# What is the name of this teaching style?

I'm planning to teach a series of lessons on expanding and factoring binomials using a certain visual method for my edTPA assessment. Each lesson is pretty much going to be structured the same way in that the focus will be on providing as many practice problems as time allows (with some intermittent breaks to reduce cognitive demand and students can ask questions if they need clarification on something).

Rather than directly stating the concepts and procedures, I will reveal these by providing examples for the students to work on during the lesson. I envision giving the students $$1$$-$$2$$ problems at a time and then we will discuss the solutions as a class, pointing out key concepts that relate to the lesson goals (i.e. multiplying two binomials is like multiplying the length and width of a rectangle to get the area). The exercises will get slightly more advanced as the lesson progresses (going from working with whole numbers, such as $$2(3+4)$$, to polynomials like $$2x(3x+4)$$. Students have already learned how to do simplify this expression using the Distributive Property. In this lesson they will use the Box Method instead.

This approach embraces my philosophy that students learn math by doing math, but what is the exact name of this teaching style? Has there been any research on its advantages/disadvantages?

• I don't see enough detail here to identify a particular teaching method. Feb 10, 2021 at 20:54
• @DanielR.Collins I added some more details in the second paragraph. Let me know if I should add anything else. Feb 10, 2021 at 22:31
• It reminds me of Socratic Dialogue. I hadn't ever worried about naming it, but this is somewhat similar to the way I teach.

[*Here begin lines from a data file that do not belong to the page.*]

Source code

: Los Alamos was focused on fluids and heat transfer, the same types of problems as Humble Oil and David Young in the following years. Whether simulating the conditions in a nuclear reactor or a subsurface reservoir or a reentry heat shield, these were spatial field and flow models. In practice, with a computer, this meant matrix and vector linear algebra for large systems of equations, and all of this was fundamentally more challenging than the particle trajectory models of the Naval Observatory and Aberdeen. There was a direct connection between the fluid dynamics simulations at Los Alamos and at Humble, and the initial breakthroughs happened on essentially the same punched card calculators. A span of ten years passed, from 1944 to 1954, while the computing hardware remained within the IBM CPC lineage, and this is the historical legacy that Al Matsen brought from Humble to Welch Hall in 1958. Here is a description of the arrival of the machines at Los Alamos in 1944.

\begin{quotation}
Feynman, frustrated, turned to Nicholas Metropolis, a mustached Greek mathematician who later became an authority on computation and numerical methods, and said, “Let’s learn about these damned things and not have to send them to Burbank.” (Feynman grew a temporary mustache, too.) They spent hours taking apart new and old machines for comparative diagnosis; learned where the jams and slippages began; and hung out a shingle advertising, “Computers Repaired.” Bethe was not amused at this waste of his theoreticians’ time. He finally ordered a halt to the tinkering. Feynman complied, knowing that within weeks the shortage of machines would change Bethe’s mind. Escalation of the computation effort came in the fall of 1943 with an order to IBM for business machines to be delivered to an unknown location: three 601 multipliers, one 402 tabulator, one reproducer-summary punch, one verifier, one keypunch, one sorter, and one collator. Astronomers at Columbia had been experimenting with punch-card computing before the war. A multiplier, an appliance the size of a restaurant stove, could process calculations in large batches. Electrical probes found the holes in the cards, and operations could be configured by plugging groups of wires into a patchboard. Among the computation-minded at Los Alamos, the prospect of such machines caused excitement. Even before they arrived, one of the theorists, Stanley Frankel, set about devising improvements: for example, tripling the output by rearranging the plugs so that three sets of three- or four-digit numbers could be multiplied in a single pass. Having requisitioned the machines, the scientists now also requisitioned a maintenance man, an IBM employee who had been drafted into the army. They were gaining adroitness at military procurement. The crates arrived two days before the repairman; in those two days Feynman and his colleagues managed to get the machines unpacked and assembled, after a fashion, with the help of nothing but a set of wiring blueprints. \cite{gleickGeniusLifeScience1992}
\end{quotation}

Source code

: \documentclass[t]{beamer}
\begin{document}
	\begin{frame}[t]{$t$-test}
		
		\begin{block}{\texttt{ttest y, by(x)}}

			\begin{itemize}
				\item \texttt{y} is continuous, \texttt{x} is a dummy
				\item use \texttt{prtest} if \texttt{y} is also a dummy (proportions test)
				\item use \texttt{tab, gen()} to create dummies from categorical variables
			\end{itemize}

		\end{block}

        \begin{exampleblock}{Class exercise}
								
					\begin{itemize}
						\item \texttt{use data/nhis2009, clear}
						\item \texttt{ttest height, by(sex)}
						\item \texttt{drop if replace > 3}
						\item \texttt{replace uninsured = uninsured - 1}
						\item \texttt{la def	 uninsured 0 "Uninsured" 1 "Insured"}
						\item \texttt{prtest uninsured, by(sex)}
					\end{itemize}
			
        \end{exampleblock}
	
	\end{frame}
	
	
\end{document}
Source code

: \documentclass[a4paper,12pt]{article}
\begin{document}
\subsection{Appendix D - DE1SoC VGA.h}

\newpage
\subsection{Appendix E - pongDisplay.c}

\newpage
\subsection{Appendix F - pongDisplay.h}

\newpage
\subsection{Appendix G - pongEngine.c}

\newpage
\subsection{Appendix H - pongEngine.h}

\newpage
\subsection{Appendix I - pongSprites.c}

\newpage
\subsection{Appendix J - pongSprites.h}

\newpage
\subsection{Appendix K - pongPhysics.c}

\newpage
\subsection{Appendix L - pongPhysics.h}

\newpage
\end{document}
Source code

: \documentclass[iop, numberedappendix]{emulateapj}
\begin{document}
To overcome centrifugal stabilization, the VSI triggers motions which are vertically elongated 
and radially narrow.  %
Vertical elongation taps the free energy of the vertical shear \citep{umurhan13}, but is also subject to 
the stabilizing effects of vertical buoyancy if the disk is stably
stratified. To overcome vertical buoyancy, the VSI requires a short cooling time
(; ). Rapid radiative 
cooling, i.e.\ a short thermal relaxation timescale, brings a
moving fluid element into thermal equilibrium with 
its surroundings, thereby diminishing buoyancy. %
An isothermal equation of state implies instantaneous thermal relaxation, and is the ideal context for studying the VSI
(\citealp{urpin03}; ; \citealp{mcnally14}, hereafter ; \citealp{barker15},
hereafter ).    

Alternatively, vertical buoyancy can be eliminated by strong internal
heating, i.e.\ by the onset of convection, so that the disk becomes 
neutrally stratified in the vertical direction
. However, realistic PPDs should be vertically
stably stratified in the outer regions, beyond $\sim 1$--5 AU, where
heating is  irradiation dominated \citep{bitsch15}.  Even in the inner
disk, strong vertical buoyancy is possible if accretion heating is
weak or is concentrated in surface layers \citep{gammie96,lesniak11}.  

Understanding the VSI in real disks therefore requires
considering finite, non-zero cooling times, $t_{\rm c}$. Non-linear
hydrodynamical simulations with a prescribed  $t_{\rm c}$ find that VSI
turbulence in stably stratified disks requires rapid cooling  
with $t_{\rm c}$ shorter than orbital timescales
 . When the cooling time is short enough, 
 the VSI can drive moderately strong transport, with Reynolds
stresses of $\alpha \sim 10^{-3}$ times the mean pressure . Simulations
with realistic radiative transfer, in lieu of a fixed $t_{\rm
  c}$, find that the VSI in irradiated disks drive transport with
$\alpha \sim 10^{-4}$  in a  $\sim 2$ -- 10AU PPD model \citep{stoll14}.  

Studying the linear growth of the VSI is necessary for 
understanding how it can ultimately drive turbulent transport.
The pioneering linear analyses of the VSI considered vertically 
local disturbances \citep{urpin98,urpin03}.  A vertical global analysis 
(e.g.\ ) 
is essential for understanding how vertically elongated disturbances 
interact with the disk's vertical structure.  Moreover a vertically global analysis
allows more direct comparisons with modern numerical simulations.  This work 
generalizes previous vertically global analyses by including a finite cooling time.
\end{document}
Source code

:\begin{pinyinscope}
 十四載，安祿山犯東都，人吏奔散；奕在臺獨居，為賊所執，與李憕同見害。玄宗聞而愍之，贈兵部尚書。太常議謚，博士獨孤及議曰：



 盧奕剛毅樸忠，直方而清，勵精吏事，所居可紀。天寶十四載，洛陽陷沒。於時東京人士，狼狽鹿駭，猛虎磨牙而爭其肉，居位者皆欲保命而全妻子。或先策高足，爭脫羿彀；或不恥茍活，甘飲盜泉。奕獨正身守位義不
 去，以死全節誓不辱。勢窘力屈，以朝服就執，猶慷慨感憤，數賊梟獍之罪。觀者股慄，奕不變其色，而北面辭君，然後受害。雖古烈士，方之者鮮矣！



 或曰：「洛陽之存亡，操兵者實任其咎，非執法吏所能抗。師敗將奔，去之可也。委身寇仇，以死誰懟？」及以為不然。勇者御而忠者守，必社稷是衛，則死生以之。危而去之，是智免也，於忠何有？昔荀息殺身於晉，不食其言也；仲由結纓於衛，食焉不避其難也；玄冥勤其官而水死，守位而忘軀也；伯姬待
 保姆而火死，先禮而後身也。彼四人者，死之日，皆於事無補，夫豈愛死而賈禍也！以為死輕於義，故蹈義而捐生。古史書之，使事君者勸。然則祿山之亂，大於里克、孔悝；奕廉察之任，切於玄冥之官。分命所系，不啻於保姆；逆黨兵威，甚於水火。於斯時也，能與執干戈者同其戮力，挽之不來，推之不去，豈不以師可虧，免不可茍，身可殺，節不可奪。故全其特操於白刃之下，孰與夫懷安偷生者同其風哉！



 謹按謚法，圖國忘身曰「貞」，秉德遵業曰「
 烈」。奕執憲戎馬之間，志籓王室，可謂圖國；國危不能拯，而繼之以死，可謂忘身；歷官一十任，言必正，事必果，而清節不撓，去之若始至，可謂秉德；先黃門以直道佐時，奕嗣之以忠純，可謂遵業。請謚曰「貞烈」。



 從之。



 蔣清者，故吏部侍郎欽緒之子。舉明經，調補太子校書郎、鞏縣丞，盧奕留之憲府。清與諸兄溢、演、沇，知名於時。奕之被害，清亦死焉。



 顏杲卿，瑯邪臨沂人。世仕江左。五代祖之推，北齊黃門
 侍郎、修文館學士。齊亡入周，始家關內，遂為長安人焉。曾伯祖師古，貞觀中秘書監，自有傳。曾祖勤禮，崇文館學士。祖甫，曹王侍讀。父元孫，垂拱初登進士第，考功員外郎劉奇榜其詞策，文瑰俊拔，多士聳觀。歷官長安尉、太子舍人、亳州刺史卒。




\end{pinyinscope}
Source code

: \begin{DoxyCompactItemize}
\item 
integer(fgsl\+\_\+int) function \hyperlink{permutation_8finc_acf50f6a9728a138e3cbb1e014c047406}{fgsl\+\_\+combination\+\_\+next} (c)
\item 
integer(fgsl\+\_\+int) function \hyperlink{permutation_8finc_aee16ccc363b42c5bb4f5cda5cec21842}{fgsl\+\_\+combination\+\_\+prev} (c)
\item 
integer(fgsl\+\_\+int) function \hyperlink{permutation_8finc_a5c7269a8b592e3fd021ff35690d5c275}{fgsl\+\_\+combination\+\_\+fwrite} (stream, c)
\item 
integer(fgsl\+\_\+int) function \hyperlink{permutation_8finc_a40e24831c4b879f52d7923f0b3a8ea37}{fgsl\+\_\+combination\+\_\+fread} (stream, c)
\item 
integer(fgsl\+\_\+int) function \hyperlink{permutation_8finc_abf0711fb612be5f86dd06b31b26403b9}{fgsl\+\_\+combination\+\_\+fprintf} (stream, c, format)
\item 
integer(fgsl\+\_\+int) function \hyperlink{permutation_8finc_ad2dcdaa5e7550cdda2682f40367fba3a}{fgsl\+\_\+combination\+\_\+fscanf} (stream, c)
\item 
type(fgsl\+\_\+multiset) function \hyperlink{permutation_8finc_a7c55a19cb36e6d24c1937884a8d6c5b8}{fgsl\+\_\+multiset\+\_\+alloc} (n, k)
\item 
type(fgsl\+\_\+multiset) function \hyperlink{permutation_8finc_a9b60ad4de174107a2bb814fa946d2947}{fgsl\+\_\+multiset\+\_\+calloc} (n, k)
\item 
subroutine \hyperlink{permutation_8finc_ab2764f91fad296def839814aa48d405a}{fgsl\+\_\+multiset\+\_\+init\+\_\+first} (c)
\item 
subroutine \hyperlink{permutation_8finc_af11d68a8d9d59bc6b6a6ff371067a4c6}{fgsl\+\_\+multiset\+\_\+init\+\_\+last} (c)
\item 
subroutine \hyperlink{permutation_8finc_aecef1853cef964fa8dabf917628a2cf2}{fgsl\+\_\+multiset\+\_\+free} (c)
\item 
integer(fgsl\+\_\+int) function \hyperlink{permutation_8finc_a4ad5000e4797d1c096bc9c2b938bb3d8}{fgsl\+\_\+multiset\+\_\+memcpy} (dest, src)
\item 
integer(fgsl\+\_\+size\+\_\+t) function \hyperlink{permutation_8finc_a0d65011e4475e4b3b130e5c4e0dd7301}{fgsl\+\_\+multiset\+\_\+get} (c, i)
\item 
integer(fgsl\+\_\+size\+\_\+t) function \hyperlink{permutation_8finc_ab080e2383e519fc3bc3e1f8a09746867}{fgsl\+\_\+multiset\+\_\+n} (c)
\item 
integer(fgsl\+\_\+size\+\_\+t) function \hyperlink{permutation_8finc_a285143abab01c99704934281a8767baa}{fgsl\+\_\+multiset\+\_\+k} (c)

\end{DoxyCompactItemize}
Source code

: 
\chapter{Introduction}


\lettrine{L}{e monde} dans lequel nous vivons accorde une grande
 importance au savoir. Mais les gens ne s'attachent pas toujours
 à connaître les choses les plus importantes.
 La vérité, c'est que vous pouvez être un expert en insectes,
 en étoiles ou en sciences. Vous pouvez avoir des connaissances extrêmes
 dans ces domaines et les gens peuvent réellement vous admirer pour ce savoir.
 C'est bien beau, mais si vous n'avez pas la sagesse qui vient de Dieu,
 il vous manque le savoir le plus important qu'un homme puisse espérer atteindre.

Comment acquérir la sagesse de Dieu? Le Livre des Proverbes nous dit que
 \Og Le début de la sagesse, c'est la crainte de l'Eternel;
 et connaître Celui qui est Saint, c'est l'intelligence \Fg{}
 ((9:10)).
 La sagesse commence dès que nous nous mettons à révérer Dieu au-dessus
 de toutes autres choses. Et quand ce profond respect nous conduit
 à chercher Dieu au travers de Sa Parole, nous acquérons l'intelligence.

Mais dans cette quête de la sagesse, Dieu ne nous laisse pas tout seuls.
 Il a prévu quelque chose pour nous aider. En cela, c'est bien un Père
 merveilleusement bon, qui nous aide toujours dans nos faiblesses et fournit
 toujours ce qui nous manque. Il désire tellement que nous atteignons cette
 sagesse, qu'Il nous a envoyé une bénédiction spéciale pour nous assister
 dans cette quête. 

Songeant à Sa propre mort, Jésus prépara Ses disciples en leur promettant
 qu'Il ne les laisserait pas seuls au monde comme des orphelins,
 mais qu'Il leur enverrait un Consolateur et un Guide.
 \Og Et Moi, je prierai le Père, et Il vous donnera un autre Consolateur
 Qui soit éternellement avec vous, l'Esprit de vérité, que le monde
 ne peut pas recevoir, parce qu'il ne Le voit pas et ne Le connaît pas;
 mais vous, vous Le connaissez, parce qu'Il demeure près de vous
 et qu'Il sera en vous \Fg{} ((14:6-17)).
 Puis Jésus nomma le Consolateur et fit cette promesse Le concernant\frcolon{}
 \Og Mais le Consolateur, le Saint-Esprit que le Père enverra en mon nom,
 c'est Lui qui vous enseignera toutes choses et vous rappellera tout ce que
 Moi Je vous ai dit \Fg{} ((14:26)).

Feb 11, 2021 at 17:50
• Sounds like Inquiry-Based Learning (IBL). en.wikipedia.org/wiki/Inquiry-based_learning Feb 12, 2021 at 17:43

I think the spiral approach describes the part of the lesson design that you are focusing on here. I won't deny you the opportunity to practice with Google Scholar, but you should have no trouble finding research exploring both its strengths and weaknesses in mathematics education.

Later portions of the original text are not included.